Cedar will randomize approximately 140 patients to receive either OGX-427 plus gemcitabine and carboplatin therapy, or gemcitabine and carboplatin therapy alone. The primary objective will be PFS, with secondary objectives to evaluate tumour response rates, overall survival, safety, tolerability, and health-related quality of life. Additional analyses will be conducted to determine the effect of therapy on heat shock protein 27 (Hsp27) levels and to explore potential biomarkers that may help predict response to treatment.
"Despite recent advances for the treatment of lung cancer, limited progress has been made to improve survival outcomes for patients with squamous cell carcinoma," stated Prof.

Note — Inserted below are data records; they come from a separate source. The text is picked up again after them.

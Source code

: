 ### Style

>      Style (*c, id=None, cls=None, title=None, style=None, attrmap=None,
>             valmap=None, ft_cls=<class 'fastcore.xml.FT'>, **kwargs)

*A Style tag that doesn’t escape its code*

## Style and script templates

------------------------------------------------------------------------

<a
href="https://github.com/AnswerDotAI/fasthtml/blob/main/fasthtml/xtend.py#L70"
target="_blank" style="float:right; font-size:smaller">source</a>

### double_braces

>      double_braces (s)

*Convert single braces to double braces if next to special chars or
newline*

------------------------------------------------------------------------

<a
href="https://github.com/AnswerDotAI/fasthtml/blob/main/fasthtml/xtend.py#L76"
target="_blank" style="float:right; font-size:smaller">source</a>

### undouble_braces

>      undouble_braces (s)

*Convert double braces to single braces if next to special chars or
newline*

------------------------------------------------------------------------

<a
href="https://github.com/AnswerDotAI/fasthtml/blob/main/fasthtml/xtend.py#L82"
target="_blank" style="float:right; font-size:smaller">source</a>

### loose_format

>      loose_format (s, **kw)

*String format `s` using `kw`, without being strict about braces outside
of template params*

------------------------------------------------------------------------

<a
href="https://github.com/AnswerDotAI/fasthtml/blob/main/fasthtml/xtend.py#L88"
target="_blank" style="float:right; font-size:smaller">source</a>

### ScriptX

Peter Schmid MD PhD FRCP, director of the Barts/Brighton Experimental Cancer Medicine Centre and the primary investigator on the trial. "Given the preclinical evidence demonstrating significant overexpression of Hsp27 in squamous cell lung cancers, the ability of OGX-427 to inhibit the production of this protein that is linked with resistance to chemotherapy, and the viable combination with gemcitabine and carboplatin, we are hopeful that Cedar will provide meaningful data on the potential of OGX-427 to improve survival outcomes in this difficult-to-treat population."
The trial is being conducted by the UK National Cancer Research Network and the UK Experimental Cancer Medicine Network and will involve 35 centres in the UK.

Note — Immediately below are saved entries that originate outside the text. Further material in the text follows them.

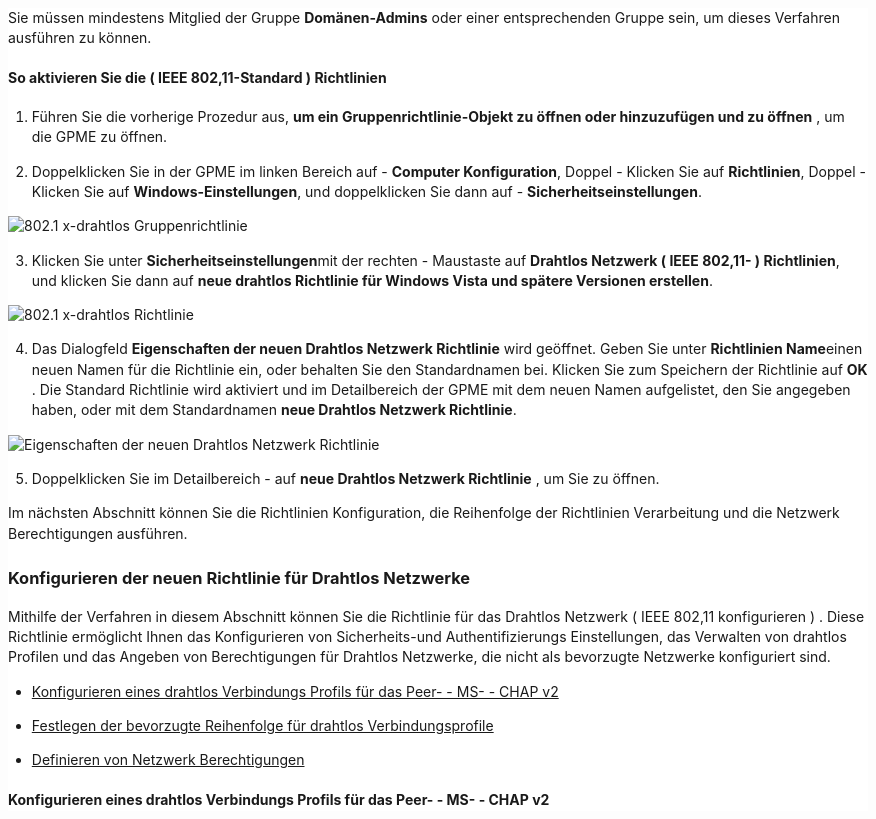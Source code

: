 Sie müssen mindestens Mitglied der Gruppe **Domänen-Admins** oder einer entsprechenden Gruppe sein, um dieses Verfahren ausführen zu können.

#### <a name="to-activate-default-wireless-network-ieee-80211-policies"></a>So aktivieren Sie die \( IEEE 802,11-Standard \) Richtlinien

1. Führen Sie die vorherige Prozedur aus, **um ein Gruppenrichtlinie-Objekt zu öffnen oder hinzuzufügen und zu öffnen** , um die GPME zu öffnen.

2. Doppelklicken Sie in der GPME im linken Bereich auf \- **Computer Konfiguration**, Doppel \- Klicken Sie auf **Richtlinien**, Doppel \- Klicken Sie auf **Windows-Einstellungen**, und doppelklicken Sie dann auf \- **Sicherheitseinstellungen**.

![802.1 x-drahtlos Gruppenrichtlinie](../../../media/Wireless-GP/Wireless-GP.jpg)

3. Klicken Sie unter **Sicherheitseinstellungen**mit der rechten \- Maustaste auf **Drahtlos Netzwerk \( IEEE 802,11- \) Richtlinien**, und klicken Sie dann auf **neue drahtlos Richtlinie für Windows Vista und spätere Versionen erstellen**.

![802.1 x-drahtlos Richtlinie](../../../media/Wireless-Policy/Wireless-Policy.jpg)

4. Das Dialogfeld **Eigenschaften der neuen Drahtlos Netzwerk Richtlinie** wird geöffnet. Geben Sie unter **Richtlinien Name**einen neuen Namen für die Richtlinie ein, oder behalten Sie den Standardnamen bei. Klicken Sie zum Speichern der Richtlinie auf **OK** . Die Standard Richtlinie wird aktiviert und im Detailbereich der GPME mit dem neuen Namen aufgelistet, den Sie angegeben haben, oder mit dem Standardnamen **neue Drahtlos Netzwerk Richtlinie**.

![Eigenschaften der neuen Drahtlos Netzwerk Richtlinie](../../../media/Wireless-Policy-Properties/Wireless-Policy-Properties.jpg)

5. Doppelklicken Sie im Detailbereich \- auf **neue Drahtlos Netzwerk Richtlinie** , um Sie zu öffnen.

Im nächsten Abschnitt können Sie die Richtlinien Konfiguration, die Reihenfolge der Richtlinien Verarbeitung und die Netzwerk Berechtigungen ausführen.

### <a name="configure-the-new-wireless-network-policy"></a><a name="bkmk_policyconfig"></a>Konfigurieren der neuen Richtlinie für Drahtlos Netzwerke

Mithilfe der Verfahren in diesem Abschnitt können Sie die Richtlinie für das Drahtlos Netzwerk \( IEEE 802,11 konfigurieren \) . Diese Richtlinie ermöglicht Ihnen das Konfigurieren von Sicherheits-und Authentifizierungs Einstellungen, das Verwalten von drahtlos Profilen und das Angeben von Berechtigungen für Drahtlos Netzwerke, die nicht als bevorzugte Netzwerke konfiguriert sind.

- [Konfigurieren eines drahtlos Verbindungs Profils für das Peer- \- MS- \- CHAP v2](#bkmk_configureprofile)

- [Festlegen der bevorzugte Reihenfolge für drahtlos Verbindungsprofile](#bkmk_preferenceorder)

- [Definieren von Netzwerk Berechtigungen](#bkmk_permissions)

#### <a name="configure-a-wireless-connection-profile-for-peap-ms-chap-v2"></a><a name="bkmk_configureprofile"></a>Konfigurieren eines drahtlos Verbindungs Profils für das Peer- \- MS- \- CHAP v2
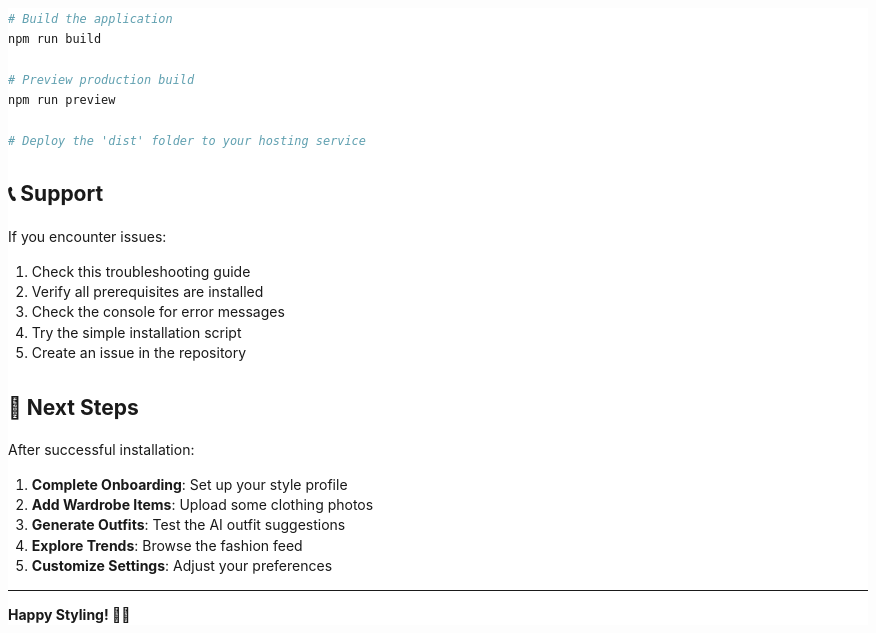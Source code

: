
 ```bash
# Build the application
npm run build

# Preview production build
npm run preview

# Deploy the 'dist' folder to your hosting service
```

## 📞 Support

If you encounter issues:

1. Check this troubleshooting guide
2. Verify all prerequisites are installed
3. Check the console for error messages
4. Try the simple installation script
5. Create an issue in the repository

## 🎯 Next Steps

After successful installation:

1. **Complete Onboarding**: Set up your style profile
2. **Add Wardrobe Items**: Upload some clothing photos
3. **Generate Outfits**: Test the AI outfit suggestions
4. **Explore Trends**: Browse the fashion feed
5. **Customize Settings**: Adjust your preferences

---

**Happy Styling! 👗✨**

Cedar will be the second randomized phase II trial of OGX-427 in advanced lung cancer. OncoGenex also recently announced plans to initiate the Spruce trial, an investigator-sponsored, randomized, placebo-controlled phase II trial evaluating OGX-427 in combination with carboplatin and pemetrexed in patients with previously untreated, advanced, non-squamous, non-small cell lung cancer (NSCLC). Spruce is being conducted in partnership with the Sarah Cannon Research Institute (SCRI) and is expected to begin enrollment later this year.
Lung cancer is the most common cancer worldwide and is the leading cause of cancer death among both men and women in the United States. About 80 per cent of all lung cancers are identified as non-small cell lung cancer (NSCLC), and a majority of these are metastatic, or advanced, at diagnosis. Non-squamous histology NSCLC includes adenocarcinoma and large cell carcinoma, and accounts for more than half of all diagnoses. Squamous histology NSCLC accounts for about 25 to 30 per cent of all lung cancer cases. Although specific targeted therapy has been identified for a minority of patients, chemotherapy remains the backbone of treatment for the majority of patients with lung cancer.
OGX-427 is a once-weekly intravenous (IV) drug that is designed to inhibit production of heat shock protein (Hsp27) to disable cancer cells' defenses and overcome treatment resistance. Hsp27 is an intracellular protein that protects cancer cells by helping them survive, leading to resistance and more aggressive cancer phenotypes.
The ORCA (Ongoing Studies Evaluating Treatment Resistance in CAncer) programme encompasses clinical trials of OGX-427. Phase 2 clinical trials are underway in bladder, lung, pancreatic and prostate cancers.
OncoGenex is committed to the development and commercialization of new therapies that address treatment resistance in cancer patients.